*** Data to use ***

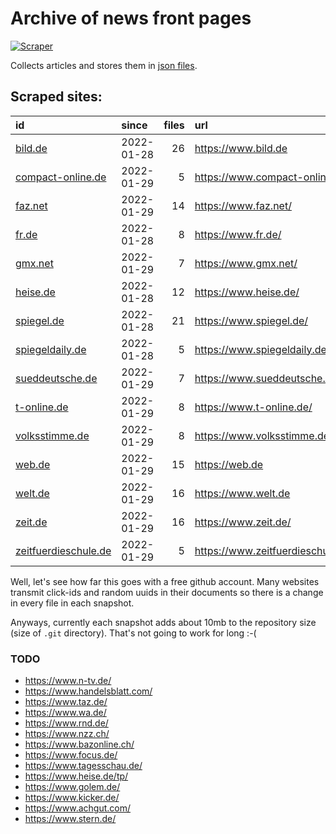 # Archive of news front pages

[![Scraper](https://github.com/defgsus/frontpage-archive-2025/actions/workflows/scraper.yml/badge.svg)](https://github.com/defgsus/frontpage-archive-2025/actions/workflows/scraper.yml)

Collects articles and stores them in [json files](docs/snapshots).


## Scraped sites:

| id                                                          | since      |   files | url                              |
|:------------------------------------------------------------|:-----------|--------:|:---------------------------------|
| [bild.de](docs/snapshots/bild.de)                           | 2022-01-28 |      26 | https://www.bild.de              |
| [compact-online.de](docs/snapshots/compact-online.de)       | 2022-01-29 |       5 | https://www.compact-online.de/   |
| [faz.net](docs/snapshots/faz.net)                           | 2022-01-29 |      14 | https://www.faz.net/             |
| [fr.de](docs/snapshots/fr.de)                               | 2022-01-28 |       8 | https://www.fr.de/               |
| [gmx.net](docs/snapshots/gmx.net)                           | 2022-01-29 |       7 | https://www.gmx.net/             |
| [heise.de](docs/snapshots/heise.de)                         | 2022-01-28 |      12 | https://www.heise.de/            |
| [spiegel.de](docs/snapshots/spiegel.de)                     | 2022-01-28 |      21 | https://www.spiegel.de/          |
| [spiegeldaily.de](docs/snapshots/spiegeldaily.de)           | 2022-01-28 |       5 | https://www.spiegeldaily.de/     |
| [sueddeutsche.de](docs/snapshots/sueddeutsche.de)           | 2022-01-29 |       7 | https://www.sueddeutsche.de/     |
| [t-online.de](docs/snapshots/t-online.de)                   | 2022-01-29 |       8 | https://www.t-online.de/         |
| [volksstimme.de](docs/snapshots/volksstimme.de)             | 2022-01-29 |       8 | https://www.volksstimme.de/      |
| [web.de](docs/snapshots/web.de)                             | 2022-01-29 |      15 | https://web.de                   |
| [welt.de](docs/snapshots/welt.de)                           | 2022-01-29 |      16 | https://www.welt.de              |
| [zeit.de](docs/snapshots/zeit.de)                           | 2022-01-29 |      16 | https://www.zeit.de/             |
| [zeitfuerdieschule.de](docs/snapshots/zeitfuerdieschule.de) | 2022-01-29 |       5 | https://www.zeitfuerdieschule.de |


Well, let's see how far this goes with a free github account. 
Many websites transmit click-ids and random uuids in their
documents so there is a change in every file in each snapshot. 

Anyways, currently each snapshot adds about 10mb to the
repository size (size of `.git` directory). That's not going
to work for long :-(

### TODO

- https://www.n-tv.de/
- https://www.handelsblatt.com/
- https://www.taz.de/
- https://www.wa.de/
- https://www.rnd.de/
- https://www.nzz.ch/
- https://www.bazonline.ch/
- https://www.focus.de/
- https://www.tagesschau.de/
- https://www.heise.de/tp/
- https://www.golem.de/
- https://www.kicker.de/
- https://www.achgut.com/
- https://www.stern.de/
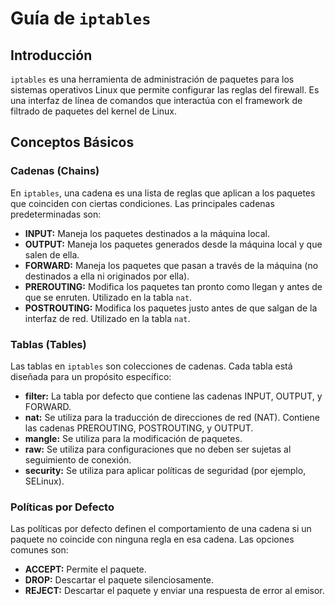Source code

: # Guía de `iptables`

## Introducción

`iptables` es una herramienta de administración de paquetes para los sistemas operativos Linux que permite configurar las reglas del firewall. Es una interfaz de línea de comandos que interactúa con el framework de filtrado de paquetes del kernel de Linux.

## Conceptos Básicos

### Cadenas (Chains)

En `iptables`, una cadena es una lista de reglas que aplican a los paquetes que coinciden con ciertas condiciones. Las principales cadenas predeterminadas son:

- **INPUT:** Maneja los paquetes destinados a la máquina local.
- **OUTPUT:** Maneja los paquetes generados desde la máquina local y que salen de ella.
- **FORWARD:** Maneja los paquetes que pasan a través de la máquina (no destinados a ella ni originados por ella).
- **PREROUTING:** Modifica los paquetes tan pronto como llegan y antes de que se enruten. Utilizado en la tabla `nat`.
- **POSTROUTING:** Modifica los paquetes justo antes de que salgan de la interfaz de red. Utilizado en la tabla `nat`.

### Tablas (Tables)

Las tablas en `iptables` son colecciones de cadenas. Cada tabla está diseñada para un propósito específico:

- **filter:** La tabla por defecto que contiene las cadenas INPUT, OUTPUT, y FORWARD.
- **nat:** Se utiliza para la traducción de direcciones de red (NAT). Contiene las cadenas PREROUTING, POSTROUTING, y OUTPUT.
- **mangle:** Se utiliza para la modificación de paquetes.
- **raw:** Se utiliza para configuraciones que no deben ser sujetas al seguimiento de conexión.
- **security:** Se utiliza para aplicar políticas de seguridad (por ejemplo, SELinux).

### Políticas por Defecto

Las políticas por defecto definen el comportamiento de una cadena si un paquete no coincide con ninguna regla en esa cadena. Las opciones comunes son:
- **ACCEPT:** Permite el paquete.
- **DROP:** Descartar el paquete silenciosamente.
- **REJECT:** Descartar el paquete y enviar una respuesta de error al emisor.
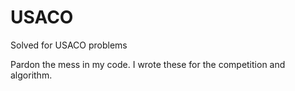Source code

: # USACO
Solved for USACO problems

Pardon the mess in my code. I wrote these for the competition and algorithm.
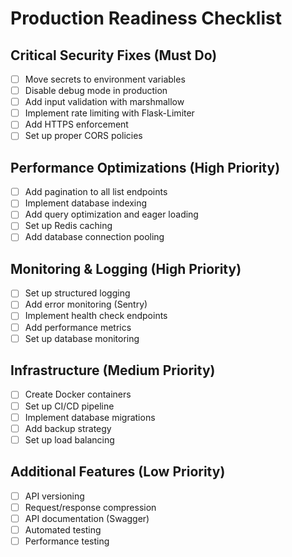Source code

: # Production Readiness Checklist

## Critical Security Fixes (Must Do)
- [ ] Move secrets to environment variables
- [ ] Disable debug mode in production
- [ ] Add input validation with marshmallow
- [ ] Implement rate limiting with Flask-Limiter
- [ ] Add HTTPS enforcement
- [ ] Set up proper CORS policies

## Performance Optimizations (High Priority)
- [ ] Add pagination to all list endpoints
- [ ] Implement database indexing
- [ ] Add query optimization and eager loading
- [ ] Set up Redis caching
- [ ] Add database connection pooling

## Monitoring & Logging (High Priority)
- [ ] Set up structured logging
- [ ] Add error monitoring (Sentry)
- [ ] Implement health check endpoints
- [ ] Add performance metrics
- [ ] Set up database monitoring

## Infrastructure (Medium Priority)
- [ ] Create Docker containers
- [ ] Set up CI/CD pipeline
- [ ] Implement database migrations
- [ ] Add backup strategy
- [ ] Set up load balancing

## Additional Features (Low Priority)
- [ ] API versioning
- [ ] Request/response compression
- [ ] API documentation (Swagger)
- [ ] Automated testing
- [ ] Performance testing
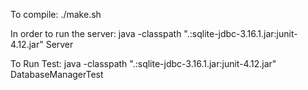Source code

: To compile:
./make.sh

In order to run the server:
java -classpath ".:sqlite-jdbc-3.16.1.jar:junit-4.12.jar" Server

To Run Test:
java -classpath ".:sqlite-jdbc-3.16.1.jar:junit-4.12.jar" DatabaseManagerTest
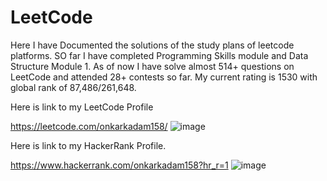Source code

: # LeetCode
Here I have Documented the solutions of the study plans of leetcode platforms. SO far I have completed Programming Skills module and Data Structure Module 1.
As of now I have solve almost 514+ questions on LeetCode and attended 28+ contests so far. My current rating is 1530 with global rank of 87,486/261,648.

Here is link to my LeetCode Profile

https://leetcode.com/onkarkadam158/
![image](https://user-images.githubusercontent.com/42216838/165035138-3ff49c79-2114-430b-891c-e2510fa80daa.png)

Here is link to my HackerRank Profile.

https://www.hackerrank.com/onkarkadam158?hr_r=1
![image](https://user-images.githubusercontent.com/42216838/165035290-530b6f65-6b85-482c-a649-7e41623b2a2f.png)
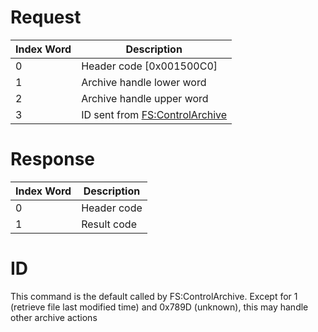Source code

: # Request

| Index Word | Description                                                    |
|------------|----------------------------------------------------------------|
| 0          | Header code \[0x001500C0\]                                     |
| 1          | Archive handle lower word                                      |
| 2          | Archive handle upper word                                      |
| 3          | ID sent from [FS:ControlArchive](FS:ControlArchive "wikilink") |

# Response

| Index Word | Description |
|------------|-------------|
| 0          | Header code |
| 1          | Result code |

# ID

This command is the default called by FS:ControlArchive. Except for 1
(retrieve file last modified time) and 0x789D (unknown), this may handle
other archive actions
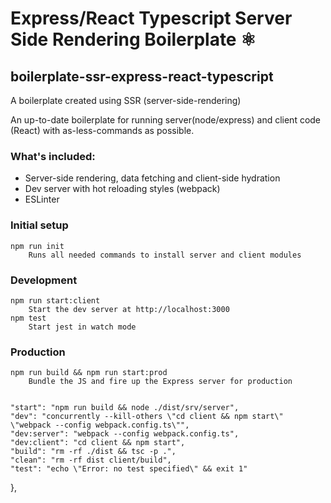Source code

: # Express/React Typescript Server Side Rendering Boilerplate ⚛️
## boilerplate-ssr-express-react-typescript
A boilerplate created using SSR (server-side-rendering)

An up-to-date boilerplate for running server(node/express) and client code (React) with as-less-commands as possible.

### What's included:
- Server-side rendering, data fetching and client-side hydration
- Dev server with hot reloading styles (webpack)
- ESLinter 

### Initial setup
    npm run init
        Runs all needed commands to install server and client modules

### Development

    npm run start:client
        Start the dev server at http://localhost:3000
    npm test
        Start jest in watch mode

### Production

    npm run build && npm run start:prod
        Bundle the JS and fire up the Express server for production


    "start": "npm run build && node ./dist/srv/server",
    "dev": "concurrently --kill-others \"cd client && npm start\" \"webpack --config webpack.config.ts\"",
    "dev:server": "webpack --config webpack.config.ts",
    "dev:client": "cd client && npm start",
    "build": "rm -rf ./dist && tsc -p .",
    "clean": "rm -rf dist client/build",
    "test": "echo \"Error: no test specified\" && exit 1"
  },
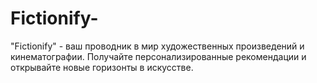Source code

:# Fictionify-
 "Fictionify" - ваш проводник в мир художественных произведений и кинематографии. Получайте персонализированные рекомендации и открывайте новые горизонты в искусстве.
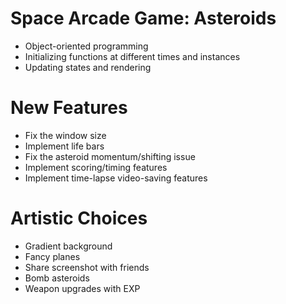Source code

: # Space Arcade Game: Asteroids

- Object-oriented programming
- Initializing functions at different times and instances
- Updating states and rendering

# New Features
- Fix the window size
- Implement life bars
- Fix the asteroid momentum/shifting issue
- Implement scoring/timing features
- Implement time-lapse video-saving features

# Artistic Choices
- Gradient background
- Fancy planes
- Share screenshot with friends
- Bomb asteroids
- Weapon upgrades with EXP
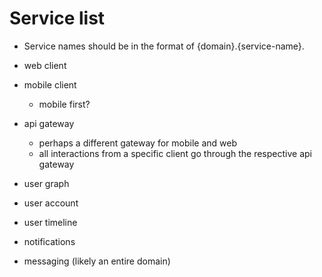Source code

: # Service list

- Service names should be in the format of {domain}.{service-name}.

- web client

- mobile client
  - mobile first?

- api gateway
    - perhaps a different gateway for mobile and web
    - all interactions from a specific client go through the respective api gateway

- user graph
- user account
- user timeline

- notifications

- messaging (likely an entire domain)


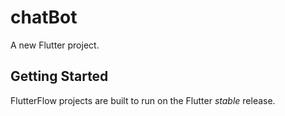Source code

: # chatBot

A new Flutter project.

## Getting Started

FlutterFlow projects are built to run on the Flutter _stable_ release.
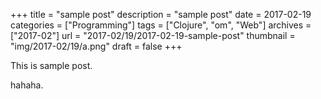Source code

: +++
title = "sample post"
description = "sample post"
date = 2017-02-19
categories = ["Programming"]
tags = ["Clojure", "om", "Web"]
archives = ["2017-02"]
url = "2017-02/19/2017-02-19-sample-post"
thumbnail = "img/2017-02/19/a.png"
draft = false
+++

This is sample post.

<!--more-->

hahaha.

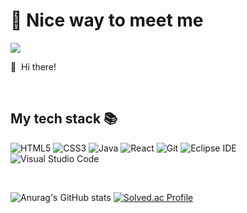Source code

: # 💖 Nice way to meet me

  <a href="mailto:im.cow.kr@gmail.com" target="_blank"><img src="https://img.shields.io/badge/im.cow.kr@gmail.com-EA4335?style=flat-square&logo=Gmail&logoColor=white"/></a>
</p>

<p>
  👋&nbsp; Hi there! 
</p>

<br />
<h2> My tech stack 📚 </h2>

![HTML5](https://img.shields.io/badge/-HTML5-F05032?style=for-the-badge&logo=html5&logoColor=ffffff)
![CSS3](https://img.shields.io/badge/-CSS3-007ACC?style=for-the-badge&logo=css3)
![Java](https://img.shields.io/badge/Java-007396.svg?&style=for-the-badge&logo=Java&logoColor=white)
![React](https://img.shields.io/badge/-React-222222?style=for-the-badge&logo=react)
![Git](https://img.shields.io/badge/-Git-F05032?style=for-the-badge&logo=git&logoColor=ffffff)
![Eclipse IDE](https://img.shields.io/badge/Eclipse%20IDE-2C2255.svg?&style=for-the-badge&logo=Eclipse%20IDE&logoColor=white)
![Visual Studio Code](https://img.shields.io/badge/Visual%20Studio%20Code-007ACC.svg?&style=for-the-badge&logo=Visual%20Studio%20Code&logoColor=white)

<br/>

![Anurag's GitHub stats](https://github-readme-stats.vercel.app/api?username=o-camellia&show_icons=true&theme=radical)
[![Solved.ac Profile](http://mazassumnida.wtf/api/v2/generate_badge?boj=imcow)](https://solved.ac/imcow/)
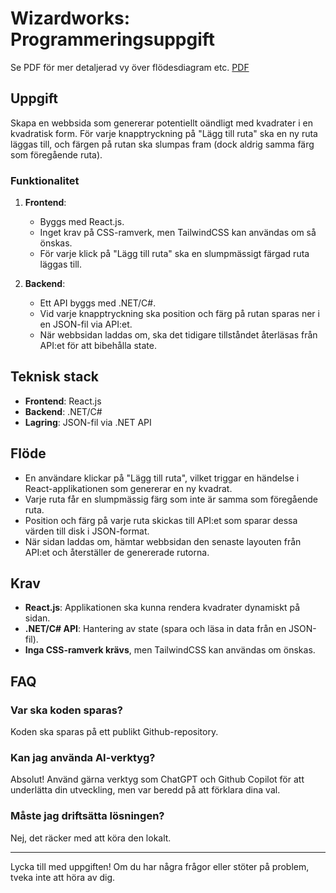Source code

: # Wizardworks: Programmeringsuppgift

Se PDF för mer detaljerad vy över flödesdiagram etc. [PDF](https://github.com/Wizardworks-AB/programmeringsuppgift/blob/master/Wizardworks%20-%20programmeringsuppgift.pdf)

## Uppgift

Skapa en webbsida som genererar potentiellt oändligt med kvadrater i en kvadratisk form. För varje knapptryckning på "Lägg till ruta" ska en ny ruta läggas till, och färgen på rutan ska slumpas fram (dock aldrig samma färg som föregående ruta).

### Funktionalitet

1. **Frontend**:
    - Byggs med React.js.
    - Inget krav på CSS-ramverk, men TailwindCSS kan användas om så önskas.
    - För varje klick på "Lägg till ruta" ska en slumpmässigt färgad ruta läggas till.

2. **Backend**:
    - Ett API byggs med .NET/C#.
    - Vid varje knapptryckning ska position och färg på rutan sparas ner i en JSON-fil via API:et.
    - När webbsidan laddas om, ska det tidigare tillståndet återläsas från API:et för att bibehålla state.

## Teknisk stack

- **Frontend**: React.js
- **Backend**: .NET/C#
- **Lagring**: JSON-fil via .NET API

## Flöde

- En användare klickar på "Lägg till ruta", vilket triggar en händelse i React-applikationen som genererar en ny kvadrat.
- Varje ruta får en slumpmässig färg som inte är samma som föregående ruta.
- Position och färg på varje ruta skickas till API:et som sparar dessa värden till disk i JSON-format.
- När sidan laddas om, hämtar webbsidan den senaste layouten från API:et och återställer de genererade rutorna.

## Krav

- **React.js**: Applikationen ska kunna rendera kvadrater dynamiskt på sidan.
- **.NET/C# API**: Hantering av state (spara och läsa in data från en JSON-fil).
- **Inga CSS-ramverk krävs**, men TailwindCSS kan användas om önskas.

## FAQ

### Var ska koden sparas?
Koden ska sparas på ett publikt Github-repository.

### Kan jag använda AI-verktyg?
Absolut! Använd gärna verktyg som ChatGPT och Github Copilot för att underlätta din utveckling, men var beredd på att förklara dina val.

### Måste jag driftsätta lösningen?
Nej, det räcker med att köra den lokalt.

---

Lycka till med uppgiften! Om du har några frågor eller stöter på problem, tveka inte att höra av dig.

***

* Your goal *
Please return the data above exactly as it stands from the line with "- Dev server" to the line with "- Implement time-lapse video-saving features", keeping both of those lines but none of the pictures.

* Answer section *
- Dev server with hot reloading styles (webpack)
- ESLinter 

### Initial setup
    npm run init
        Runs all needed commands to install server and client modules

### Development

    npm run start:client
        Start the dev server at http://localhost:3000
    npm test
        Start jest in watch mode

### Production

    npm run build && npm run start:prod
        Bundle the JS and fire up the Express server for production


    "start": "npm run build && node ./dist/srv/server",
    "dev": "concurrently --kill-others \"cd client && npm start\" \"webpack --config webpack.config.ts\"",
    "dev:server": "webpack --config webpack.config.ts",
    "dev:client": "cd client && npm start",
    "build": "rm -rf ./dist && tsc -p .",
    "clean": "rm -rf dist client/build",
    "test": "echo \"Error: no test specified\" && exit 1"
  },
Source code

:# Fictionify-
 "Fictionify" - ваш проводник в мир художественных произведений и кинематографии. Получайте персонализированные рекомендации и открывайте новые горизонты в искусстве.
Source code

: # Space Arcade Game: Asteroids

- Object-oriented programming
- Initializing functions at different times and instances
- Updating states and rendering

# New Features
- Fix the window size
- Implement life bars
- Fix the asteroid momentum/shifting issue
- Implement scoring/timing features
- Implement time-lapse video-saving features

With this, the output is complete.